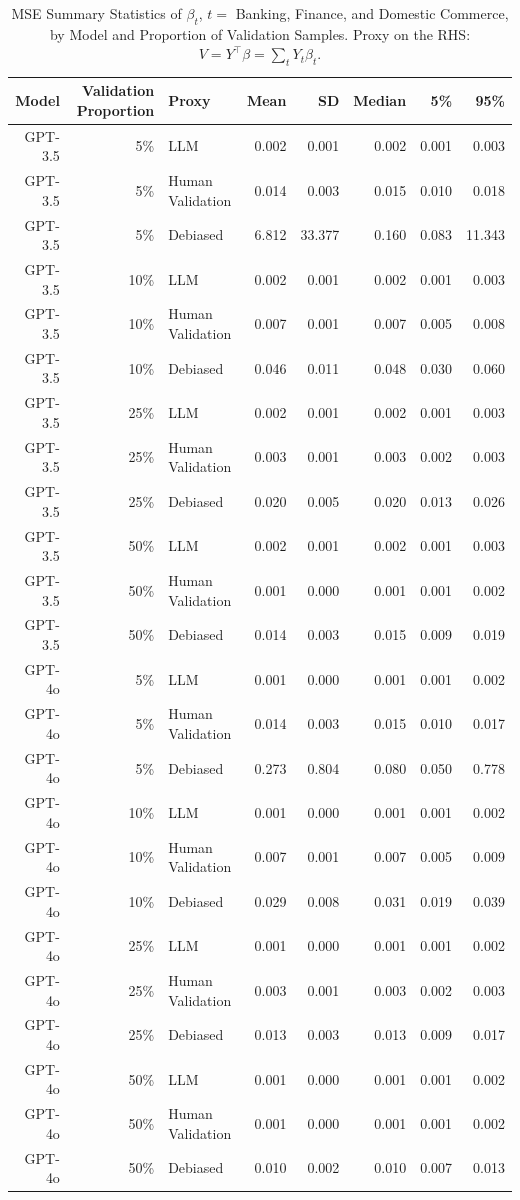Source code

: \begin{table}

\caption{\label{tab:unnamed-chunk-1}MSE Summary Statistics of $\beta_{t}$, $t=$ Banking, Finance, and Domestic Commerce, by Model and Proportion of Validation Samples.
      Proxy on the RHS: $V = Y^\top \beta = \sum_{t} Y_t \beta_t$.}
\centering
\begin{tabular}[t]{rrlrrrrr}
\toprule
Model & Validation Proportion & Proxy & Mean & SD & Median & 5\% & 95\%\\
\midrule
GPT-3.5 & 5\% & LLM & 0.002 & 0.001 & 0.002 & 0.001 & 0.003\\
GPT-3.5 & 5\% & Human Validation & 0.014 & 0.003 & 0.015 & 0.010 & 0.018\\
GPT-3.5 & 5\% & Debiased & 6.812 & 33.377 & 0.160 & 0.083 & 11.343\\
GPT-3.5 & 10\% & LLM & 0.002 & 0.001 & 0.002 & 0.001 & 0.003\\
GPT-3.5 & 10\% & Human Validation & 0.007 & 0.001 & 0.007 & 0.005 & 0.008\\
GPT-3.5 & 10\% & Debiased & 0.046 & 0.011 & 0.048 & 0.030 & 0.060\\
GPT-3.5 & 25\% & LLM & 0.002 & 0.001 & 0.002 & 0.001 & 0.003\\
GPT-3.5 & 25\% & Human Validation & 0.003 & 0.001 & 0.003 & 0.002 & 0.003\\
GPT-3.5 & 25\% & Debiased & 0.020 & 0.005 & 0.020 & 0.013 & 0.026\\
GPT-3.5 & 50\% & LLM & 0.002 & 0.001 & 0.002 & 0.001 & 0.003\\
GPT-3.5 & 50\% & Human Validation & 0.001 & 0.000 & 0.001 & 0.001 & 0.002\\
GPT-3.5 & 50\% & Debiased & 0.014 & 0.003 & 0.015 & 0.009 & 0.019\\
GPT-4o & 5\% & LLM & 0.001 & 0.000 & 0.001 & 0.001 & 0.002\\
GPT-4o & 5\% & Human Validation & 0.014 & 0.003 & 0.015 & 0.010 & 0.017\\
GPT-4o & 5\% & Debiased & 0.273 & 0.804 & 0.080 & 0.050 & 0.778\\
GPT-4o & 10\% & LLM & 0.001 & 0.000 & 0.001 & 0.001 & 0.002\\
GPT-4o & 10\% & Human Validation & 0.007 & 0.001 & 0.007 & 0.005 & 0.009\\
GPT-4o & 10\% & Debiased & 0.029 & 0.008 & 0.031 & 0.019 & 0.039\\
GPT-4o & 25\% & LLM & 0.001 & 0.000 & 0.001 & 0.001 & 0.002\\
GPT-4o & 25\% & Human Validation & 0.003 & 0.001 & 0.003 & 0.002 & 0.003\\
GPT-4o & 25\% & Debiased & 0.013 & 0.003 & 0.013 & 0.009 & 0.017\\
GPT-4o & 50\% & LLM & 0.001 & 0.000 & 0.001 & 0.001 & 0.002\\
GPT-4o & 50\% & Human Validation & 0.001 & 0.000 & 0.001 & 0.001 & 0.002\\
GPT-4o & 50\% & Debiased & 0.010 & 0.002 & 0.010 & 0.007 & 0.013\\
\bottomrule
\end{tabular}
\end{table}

====

Give an exact reproduction of the lines from the one with "GPT-4o & 50\% & Human" to the final line of the entries, including both.

> [Answer box]:
GPT-4o & 50\% & Human Validation & 0.001 & 0.000 & 0.001 & 0.001 & 0.002\\
GPT-4o & 50\% & Debiased & 0.010 & 0.002 & 0.010 & 0.007 & 0.013\\
\bottomrule
\end{tabular}
\end{table}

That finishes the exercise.